■ Stored data ■
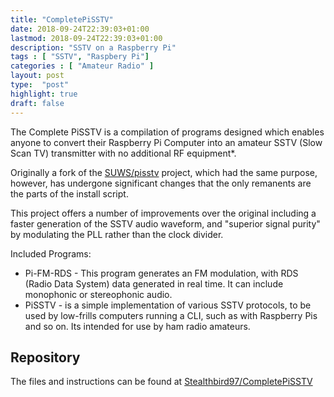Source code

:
 ```yaml
---
title: "CompletePiSSTV"
date: 2018-09-24T22:39:03+01:00
lastmod: 2018-09-24T22:39:03+01:00
description: "SSTV on a Raspberry Pi"
tags : [ "SSTV", "Raspbery Pi"]
categories : [ "Amateur Radio" ]
layout: post
type:  "post"
highlight: true
draft: false
---
```


The Complete PiSSTV is a compilation of programs designed which enables anyone to convert their Raspberry Pi Computer into an amateur SSTV (Slow Scan TV) transmitter with no additional RF equipment*.

Originally a fork of the [SUWS/pisstv] project, which had the same purpose, however, has undergone significant changes that the only remanents are the parts of the install script.

This project offers a number of improvements over the original including a faster generation of the SSTV audio waveform, and "superior signal purity" by modulating the PLL rather than the clock divider.

Included Programs:

* Pi-FM-RDS - This program generates an FM modulation, with RDS (Radio Data System) data generated in real time. It can include monophonic or stereophonic audio.
* PiSSTV - is a simple implementation of various SSTV protocols, to be used by low-frills computers running a CLI, such as with Raspberry Pis and so on. Its intended for use by ham radio amateurs.

## Repository
The files and instructions can be found at [Stealthbird97/CompletePiSSTV]


[Stealthbird97/CompletePiSSTV]: https://github.com/Stealthbird97/CompletePiSSTV
[SUWS/pisstv]: https://github.com/SUWS/pisstv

■ Assignment ■
Throughout the data above, report every line that contains the string "audio".

■ Task response ■
This project offers a number of improvements over the original including a faster generation of the SSTV audio waveform, and "superior signal purity" by modulating the PLL rather than the clock divider.
* Pi-FM-RDS - This program generates an FM modulation, with RDS (Radio Data System) data generated in real time. It can include monophonic or stereophonic audio.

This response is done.